D’abord une image d’Epinal, qui a fait la Une de la plupart des journaux, le lendemain du 23 juin 2011 : le rappeur Kilifa, membre du mouvement « Y en a marre », toisant un policier du Gmi impassible, affichant avec fougue sa détermination à ne pas bouger d’un iota de la place Soweto, siège de l’Assemblée nationale, où des députés félons s’apprêtaient à voter une loi scélérate qui, si elle était passée, allait sonner le glas de la démocratie sénégalaise. Cette émeute citoyenne pendant laquelle tout un peuple s’est mis debout, comme un seul homme, pour faire barrage à un anachronique projet de dévolution monarchique du pouvoir, est entrée dans les annales de l’histoire africaine. Il y a quelques mois, ce sont de jeunes activistes Burkinabés du « Balai citoyen », inspirés par leurs homologues sénégalais, qui ont été à la pointe du combat démocratique qui a fait chuter le régime de Blaise Compaoré, à la stupéfaction générale.

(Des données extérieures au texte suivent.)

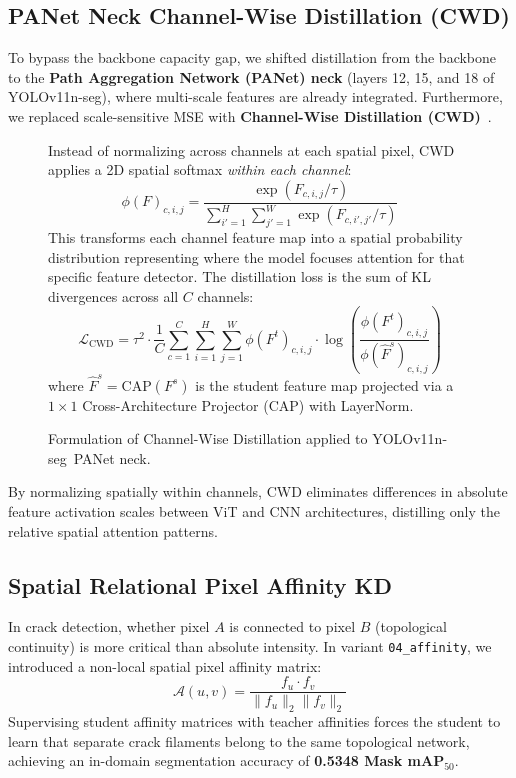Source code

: \documentclass[11pt,a4paper]{article}
\newcommand{\yolo}{YOLOv11n-seg}
\begin{document}
\subsection{PANet Neck Channel-Wise Distillation (CWD)}
To bypass the backbone capacity gap, we shifted distillation from the backbone to the \textbf{Path Aggregation Network (PANet) neck} (layers 12, 15, and 18 of \yolo), where multi-scale features are already integrated. 
Furthermore, we replaced scale-sensitive MSE with \textbf{Channel-Wise Distillation (CWD)}~\cite{shu2021cwd}.

\begin{figure}[H]
\centering
\begin{tcolorbox}[colback=boxbg,colframe=boxframe,arc=2mm,title=\textbf{Mathematical Formulation: Channel-Wise Distillation (CWD)}]
Instead of normalizing across channels at each spatial pixel, CWD applies a 2D spatial softmax \emph{within each channel}:
\begin{equation}
  \phi(F)_{c,i,j} = \frac{\exp\left( F_{c,i,j} / \tau \right)}{\sum_{i'=1}^H \sum_{j'=1}^W \exp\left( F_{c,i',j'} / \tau \right)}
\end{equation}
This transforms each channel feature map into a spatial probability distribution representing where the model focuses attention for that specific feature detector.
The distillation loss is the sum of KL divergences across all $C$ channels:
\begin{equation}
  \mathcal{L}_{\text{CWD}} = \tau^2 \cdot \frac{1}{C} \sum_{c=1}^C \sum_{i=1}^H \sum_{j=1}^W \phi(F^t)_{c,i,j} \cdot \log\left( \frac{\phi(F^t)_{c,i,j}}{\phi(\hat{F}^s)_{c,i,j}} \right)
\end{equation}
where $\hat{F}^s = \text{CAP}(F^s)$ is the student feature map projected via a $1\times1$ Cross-Architecture Projector (CAP) with LayerNorm.
\end{tcolorbox}
\caption{Formulation of Channel-Wise Distillation applied to \yolo\ PANet neck.}
\label{fig:cwd}
\end{figure}

By normalizing spatially within channels, CWD eliminates differences in absolute feature activation scales between ViT and CNN architectures, distilling only the relative spatial attention patterns.

\subsection{Spatial Relational Pixel Affinity KD}
In crack detection, whether pixel $A$ is connected to pixel $B$ (topological continuity) is more critical than absolute intensity. 
In variant \texttt{04\_affinity}, we introduced a non-local spatial pixel affinity matrix:
\begin{equation}
  \mathcal{A}(u, v) = \frac{f_u \cdot f_v}{\|f_u\|_2 \|f_v\|_2}
\end{equation}
Supervising student affinity matrices with teacher affinities forces the student to learn that separate crack filaments belong to the same topological network, achieving an in-domain segmentation accuracy of \textbf{0.5348 Mask mAP$_{50}$}.
\end{document}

Ainsi, à l’heure où des activistes du mouvement « Y en a marre » croupissent dans les geôles à Kinshasa pour « atteinte à la sureté de l’Etat », nous voudrions exprimer notre soutien total à Fadel Barro, Malal Talla, Aliou Sané et leurs camarades d’infortune. Cette virée congolaise de jeunes activistes africains, dans un pays considéré comme un «scandale géologique», méthodiquement saigné à blanc par les différentes élites prédatrices qui se sont succédé au pouvoir, est lourde de symboles à plus d’un titre. Il y a près de 50 ans, un autre étranger idéaliste, du nom d’Ernesto Che Guevara, après le triomphe de la révolution cubaine, avec une poignée de « barbudos », voulut y implanter un maquis pour libérer le Congo de la férule des assassins de Patrice Lumumba.
L’odyssée congolaise du Che tourna court, en partie à cause de l’incompétence et de l’amateurisme crasse d’un de ses principaux compagnons de lutte, un certain…Laurent Désiré Kabila ! Par une de ses ironies dont l’Histoire seule a le secret, c’est le fils de ce dernier, qui est aujourd’hui soupçonné, par une bonne partie de l’opinion publique congolaise, de vouloir perpétuer son règne, aux moyens de micmacs constitutionnels, après avoir succédé à son père, assassiné dans des circonstances troubles. A la place de la Kalach du Che, Fadel Barro et ses amis n’ont pour armes que leurs idées, twitter et facebook. La révolution 2.0 a remplacé les « focos » jadis théorisés par Guevara et force est de constater qu’elle est autrement plus efficace.
Avec la création de la Cpi, malgré ses insuffisances de « tribunal pour dictateurs nègres », l’éveil d’une conscience citoyenne à l’échelle continentale est l’une des meilleures nouvelles qui soit arrivée à l’Afrique depuis des décennies. Pour la première fois, la peur est en train de changer de camp et les satrapes savent qu’ils sont en sursis. Il existe depuis longtemps un ras le bol général de cette jeunesse africaine, si longtemps laissée pour compte, qui n’en peut plus de l’incurie de certaines de ses élites dirigeantes.
Avant le mouvement « Y en a marre », la chanson prémonitoire de Tiken Jah Fakoly, justement intitulée « On en a marre », au vu de sa résonance sur tout le continent, avait constitué un puissant avertissement pour les autocrates. Et quand l’artiste ivoirien chante « Quitte le pouvoir », il fait toujours trembler bien des palais africains. « Y en a marre » et leurs épigones n’ont fait qu’embrayer sur cette lame de fond qui donne raison à la théorie prophétique d’Herbert Marcuse : « C’est seulement par ceux qui sont sans espoir que l’espoir est permis ». Aujourd’hui, concernant l’Afrique et ses dirigeants, face au défi de cette désespérance sociale qui sourd de partout et dont la jeunesse est le plus puissant révélateur, il y a peu d’alternatives. Soit accompagner et encadrer l’insurrection civique des mouvements de type « Y en a marre » qui s’érigent de plus en contre-pouvoir démocratiques, soit subir le nihilisme meurtrier d’insurgés issus de sectes comme Boko Haram, qui n’hésitent pas à envoyer des gamines de sept ans se faire exploser dans des lieux publics.
Dans ces conditions, pour nous, le choix est vite fait et peu importe donc que Fadel Barro et cie soient financés par le Département d’Etat, les habitants de la planète Mars ou des adventistes du septième jour, si le résultat consiste à redonner de l’espoir aux « damnés de la terre » ! La grande différence entre les « Y en a marristes » et les adeptes du complot permanent ? Eux s’engagent, prennent des risques, alors que leurs brillants censeurs tirent des plans sur la comète ou refont le monde dans leurs salons douillets.